== Required action ==
Your answer should be only the lines below from the one with "1 thua 149my" to the one with "1 thua 159my", repeated exactly, ends included.

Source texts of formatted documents
....

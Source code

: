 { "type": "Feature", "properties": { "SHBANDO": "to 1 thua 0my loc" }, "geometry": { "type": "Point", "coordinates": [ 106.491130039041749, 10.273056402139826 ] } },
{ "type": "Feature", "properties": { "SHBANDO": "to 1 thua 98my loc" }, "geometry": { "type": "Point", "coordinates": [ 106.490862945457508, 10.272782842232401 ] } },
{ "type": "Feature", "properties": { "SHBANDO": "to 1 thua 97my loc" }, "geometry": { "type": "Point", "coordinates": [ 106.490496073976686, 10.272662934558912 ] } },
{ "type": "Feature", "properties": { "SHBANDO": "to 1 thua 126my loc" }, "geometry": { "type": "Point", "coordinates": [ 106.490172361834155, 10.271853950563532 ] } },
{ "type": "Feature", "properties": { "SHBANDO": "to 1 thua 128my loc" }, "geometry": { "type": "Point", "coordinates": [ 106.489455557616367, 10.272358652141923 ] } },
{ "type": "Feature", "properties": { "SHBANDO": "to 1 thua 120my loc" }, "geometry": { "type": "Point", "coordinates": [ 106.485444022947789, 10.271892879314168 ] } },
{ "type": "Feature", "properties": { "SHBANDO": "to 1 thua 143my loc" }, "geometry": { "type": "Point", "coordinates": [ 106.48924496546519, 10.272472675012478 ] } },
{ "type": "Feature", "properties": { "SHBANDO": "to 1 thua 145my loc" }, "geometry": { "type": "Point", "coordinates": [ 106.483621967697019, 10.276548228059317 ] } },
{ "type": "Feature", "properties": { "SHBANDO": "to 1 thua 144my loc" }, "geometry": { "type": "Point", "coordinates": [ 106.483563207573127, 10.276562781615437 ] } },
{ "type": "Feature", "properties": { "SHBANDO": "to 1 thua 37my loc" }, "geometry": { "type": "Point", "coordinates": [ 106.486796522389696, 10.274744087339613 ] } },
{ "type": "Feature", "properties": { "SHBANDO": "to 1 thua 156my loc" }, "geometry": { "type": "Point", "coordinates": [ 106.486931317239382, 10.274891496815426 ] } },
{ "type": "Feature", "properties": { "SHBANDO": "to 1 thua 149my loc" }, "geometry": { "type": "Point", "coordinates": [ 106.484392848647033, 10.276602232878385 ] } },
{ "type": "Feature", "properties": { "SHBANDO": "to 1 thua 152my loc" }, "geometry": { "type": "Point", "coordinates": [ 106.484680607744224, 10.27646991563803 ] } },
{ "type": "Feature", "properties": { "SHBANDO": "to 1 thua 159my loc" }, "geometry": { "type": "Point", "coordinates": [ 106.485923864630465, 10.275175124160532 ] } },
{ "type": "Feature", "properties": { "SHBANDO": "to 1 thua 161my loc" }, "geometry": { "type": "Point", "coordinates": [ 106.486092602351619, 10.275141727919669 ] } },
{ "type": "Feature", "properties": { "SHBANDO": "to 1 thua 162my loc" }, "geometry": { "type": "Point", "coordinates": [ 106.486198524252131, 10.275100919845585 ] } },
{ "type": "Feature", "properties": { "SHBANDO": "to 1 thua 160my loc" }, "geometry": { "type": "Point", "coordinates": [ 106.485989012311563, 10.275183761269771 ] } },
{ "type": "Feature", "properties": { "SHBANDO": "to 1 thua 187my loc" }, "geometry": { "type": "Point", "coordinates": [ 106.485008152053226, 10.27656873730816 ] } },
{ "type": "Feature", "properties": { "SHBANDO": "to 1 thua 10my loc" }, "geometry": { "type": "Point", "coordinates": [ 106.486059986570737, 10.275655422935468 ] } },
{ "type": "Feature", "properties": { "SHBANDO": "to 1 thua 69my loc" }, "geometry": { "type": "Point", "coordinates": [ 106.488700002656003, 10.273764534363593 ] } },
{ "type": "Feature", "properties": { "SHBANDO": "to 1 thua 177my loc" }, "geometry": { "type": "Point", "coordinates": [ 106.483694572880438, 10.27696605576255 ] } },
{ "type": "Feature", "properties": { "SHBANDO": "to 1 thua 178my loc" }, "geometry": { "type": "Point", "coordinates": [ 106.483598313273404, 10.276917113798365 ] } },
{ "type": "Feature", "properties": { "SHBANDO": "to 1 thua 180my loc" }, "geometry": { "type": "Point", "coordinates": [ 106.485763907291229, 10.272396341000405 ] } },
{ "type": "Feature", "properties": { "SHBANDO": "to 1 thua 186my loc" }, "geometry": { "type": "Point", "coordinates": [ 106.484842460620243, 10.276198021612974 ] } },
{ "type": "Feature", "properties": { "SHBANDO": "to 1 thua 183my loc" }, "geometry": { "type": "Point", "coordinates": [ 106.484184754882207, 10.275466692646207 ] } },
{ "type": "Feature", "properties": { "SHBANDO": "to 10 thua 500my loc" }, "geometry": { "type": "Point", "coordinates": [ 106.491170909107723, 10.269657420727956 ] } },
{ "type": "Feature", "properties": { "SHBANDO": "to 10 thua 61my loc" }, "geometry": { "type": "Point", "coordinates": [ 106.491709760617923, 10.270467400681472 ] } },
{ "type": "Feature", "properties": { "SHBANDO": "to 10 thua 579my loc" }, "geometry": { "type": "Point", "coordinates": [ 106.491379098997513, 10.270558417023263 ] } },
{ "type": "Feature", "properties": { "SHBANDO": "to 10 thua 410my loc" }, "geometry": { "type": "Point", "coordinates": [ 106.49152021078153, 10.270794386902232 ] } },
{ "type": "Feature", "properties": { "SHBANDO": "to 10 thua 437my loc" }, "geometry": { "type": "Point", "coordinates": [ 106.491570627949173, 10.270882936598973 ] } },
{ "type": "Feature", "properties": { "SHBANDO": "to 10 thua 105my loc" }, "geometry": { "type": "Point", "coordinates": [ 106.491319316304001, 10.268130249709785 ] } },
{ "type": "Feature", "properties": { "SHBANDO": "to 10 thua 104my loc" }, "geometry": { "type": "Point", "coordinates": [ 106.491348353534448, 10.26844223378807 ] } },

....

== Response for this exercise ==
{ "type": "Feature", "properties": { "SHBANDO": "to 1 thua 149my loc" }, "geometry": { "type": "Point", "coordinates": [ 106.484392848647033, 10.276602232878385 ] } },
{ "type": "Feature", "properties": { "SHBANDO": "to 1 thua 152my loc" }, "geometry": { "type": "Point", "coordinates": [ 106.484680607744224, 10.27646991563803 ] } },
{ "type": "Feature", "properties": { "SHBANDO": "to 1 thua 159my loc" }, "geometry": { "type": "Point", "coordinates": [ 106.485923864630465, 10.275175124160532 ] } },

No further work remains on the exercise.